Medical University of South Carolina, Center for Drug and Alcohol Programs, 67 President Street, PO Box 250861, Charleston, SC 29425, USA.
Hum Psychopharmacol. 2000 Aug;15(6):461-469. doi: 10.1002/1099-1077(200008)15:6<461::AID-HUP209>3.0.CO;2-J.
In order to preliminarily evaluate the efficacy, safety and tolerability of the serotonin reuptake inhibitor, sertraline, in the treatment of adolescents with a primary depressive disorder and a comorbid alcohol use disorder, a 12-week double-blind, placebo-controlled trial of sertraline plus cognitive behavior group therapy was conducted. Subjects were 10 outpatient treatment-seeking adolescents. Baseline assessment included the K-SADS, HAM-D, SCID, and the Time-Line Follow-Back. The HAM-D and the Time-Line Follow-Back were performed weekly thereafter. Both groups showed a significant reduction in depression scores with an average reduction between baseline and endpoint HAM-D score of -9.8 (F(1,8)=26.14, p</=0.001), although there were no significant group differences. There was an overall reduction in Percent Days Drinking (PDD); (F(1,8)=8.90, p<0.02) and in Drinks Per Drinking Day (DDD); (F(1,8)=20.48, p<0.002), however, there were no group differences. Depression responders tended to have higher baseline PDD than non-responders (F(1,8)=3.9, p=0.08) and change in HAM-D scores tended to correlate with change in PDD (r=0.57, p=0.09).
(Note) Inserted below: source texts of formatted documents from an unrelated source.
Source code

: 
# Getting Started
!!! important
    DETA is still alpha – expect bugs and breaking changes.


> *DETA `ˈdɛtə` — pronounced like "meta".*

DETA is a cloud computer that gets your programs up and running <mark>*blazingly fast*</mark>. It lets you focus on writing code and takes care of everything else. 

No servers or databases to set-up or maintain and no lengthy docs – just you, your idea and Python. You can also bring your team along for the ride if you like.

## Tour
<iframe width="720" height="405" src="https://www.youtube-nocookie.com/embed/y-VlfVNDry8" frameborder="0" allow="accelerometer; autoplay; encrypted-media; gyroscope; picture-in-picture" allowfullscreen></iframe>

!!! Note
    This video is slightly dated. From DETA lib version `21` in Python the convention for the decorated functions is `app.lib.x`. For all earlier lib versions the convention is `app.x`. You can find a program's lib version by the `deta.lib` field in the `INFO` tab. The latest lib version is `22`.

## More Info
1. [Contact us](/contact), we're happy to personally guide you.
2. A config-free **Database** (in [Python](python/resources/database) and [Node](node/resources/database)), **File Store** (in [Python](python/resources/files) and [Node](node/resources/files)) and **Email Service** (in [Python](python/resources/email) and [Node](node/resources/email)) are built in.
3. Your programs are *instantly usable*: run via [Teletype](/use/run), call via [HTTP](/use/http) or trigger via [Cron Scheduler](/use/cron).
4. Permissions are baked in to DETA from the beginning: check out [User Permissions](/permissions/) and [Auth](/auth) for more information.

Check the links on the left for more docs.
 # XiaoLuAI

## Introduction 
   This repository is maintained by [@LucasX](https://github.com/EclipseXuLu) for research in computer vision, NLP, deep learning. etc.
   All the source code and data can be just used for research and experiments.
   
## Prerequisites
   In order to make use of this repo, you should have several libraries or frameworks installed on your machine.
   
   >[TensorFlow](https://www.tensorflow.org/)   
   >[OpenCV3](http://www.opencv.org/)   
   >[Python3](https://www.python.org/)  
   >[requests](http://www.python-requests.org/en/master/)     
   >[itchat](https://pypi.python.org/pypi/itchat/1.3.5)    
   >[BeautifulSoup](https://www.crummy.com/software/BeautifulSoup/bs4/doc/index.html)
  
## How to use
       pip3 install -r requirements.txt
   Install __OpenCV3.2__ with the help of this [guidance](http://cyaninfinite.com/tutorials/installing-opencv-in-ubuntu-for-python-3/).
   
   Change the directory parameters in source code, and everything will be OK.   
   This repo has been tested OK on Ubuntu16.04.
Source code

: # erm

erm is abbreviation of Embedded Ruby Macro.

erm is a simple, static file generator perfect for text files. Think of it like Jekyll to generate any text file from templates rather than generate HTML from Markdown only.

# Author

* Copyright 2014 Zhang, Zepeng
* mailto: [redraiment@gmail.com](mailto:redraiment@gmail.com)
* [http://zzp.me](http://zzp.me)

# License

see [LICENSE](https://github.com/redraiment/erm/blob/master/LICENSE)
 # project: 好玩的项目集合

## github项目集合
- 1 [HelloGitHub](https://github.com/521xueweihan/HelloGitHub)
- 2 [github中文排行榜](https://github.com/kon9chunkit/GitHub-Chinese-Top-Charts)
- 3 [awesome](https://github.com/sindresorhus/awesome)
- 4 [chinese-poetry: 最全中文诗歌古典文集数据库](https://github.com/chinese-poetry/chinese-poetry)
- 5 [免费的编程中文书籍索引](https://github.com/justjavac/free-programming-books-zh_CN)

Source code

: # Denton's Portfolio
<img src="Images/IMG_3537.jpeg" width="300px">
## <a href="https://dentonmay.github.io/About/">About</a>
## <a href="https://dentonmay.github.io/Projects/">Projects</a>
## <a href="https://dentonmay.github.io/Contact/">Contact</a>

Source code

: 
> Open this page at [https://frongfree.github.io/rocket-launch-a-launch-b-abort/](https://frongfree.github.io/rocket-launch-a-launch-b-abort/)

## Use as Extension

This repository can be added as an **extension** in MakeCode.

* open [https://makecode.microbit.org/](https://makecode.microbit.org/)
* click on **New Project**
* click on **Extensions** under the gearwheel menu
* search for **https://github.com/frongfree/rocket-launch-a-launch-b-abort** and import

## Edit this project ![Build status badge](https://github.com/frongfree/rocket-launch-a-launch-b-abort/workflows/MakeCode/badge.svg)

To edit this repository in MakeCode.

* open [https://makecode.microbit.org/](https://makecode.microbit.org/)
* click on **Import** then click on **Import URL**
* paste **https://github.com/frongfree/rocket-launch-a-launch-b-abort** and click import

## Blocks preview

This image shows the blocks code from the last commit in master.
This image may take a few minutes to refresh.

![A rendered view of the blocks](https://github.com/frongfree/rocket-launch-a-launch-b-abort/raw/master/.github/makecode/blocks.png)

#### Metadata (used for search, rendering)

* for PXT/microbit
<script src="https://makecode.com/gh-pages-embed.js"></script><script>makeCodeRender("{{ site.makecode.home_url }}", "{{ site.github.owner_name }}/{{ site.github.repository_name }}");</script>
Our data support that sertraline is safe and well tolerated in the treatment of adolescents with depression and alcohol dependence. Small sample size and cognitive behavior group therapy given to all subjects may limit the lack of group differences. Copyright 2000 John Wiley & Sons, Ltd.
为了初步评估5-羟色胺再摄取抑制剂舍曲林治疗伴有酒精使用障碍的原发性抑郁症青少年的疗效、安全性和耐受性,开展了一项为期12周的舍曲林加认知行为团体治疗的双盲、安慰剂对照试验。研究对象为10名寻求门诊治疗的青少年。基线评估包括儿童情感障碍和精神分裂症问卷(K-SADS)、汉密尔顿抑郁量表(HAM-D)、精神疾病诊断与统计手册(SCID)以及时间线索追溯法。此后每周进行HAM-D和时间线索追溯法评估。两组的抑郁评分均显著降低,基线至终点的HAM-D评分平均降低了9.8分(F(1,8)=26.14,p≤0.001),尽管两组间无显著差异。日均饮酒百分比(PDD)总体降低(F(1,8)=8.90,p<0.02),每次饮酒日饮酒量(DDD)也总体降低(F(1,8)=20.48,p<0.002),但两组间无差异。抑郁症状缓解者的基线PDD往往高于未缓解者(F(1,8)=3.9,p=0.08),HAM-D评分的变化与PDD的变化有相关性(r=0.57,p=0.09)。我们的数据支持舍曲林治疗伴有抑郁症和酒精依赖的青少年是安全且耐受性良好的。样本量小以及所有受试者均接受认知行为团体治疗可能导致缺乏组间差异。版权所有2000约翰·威利父子有限公司。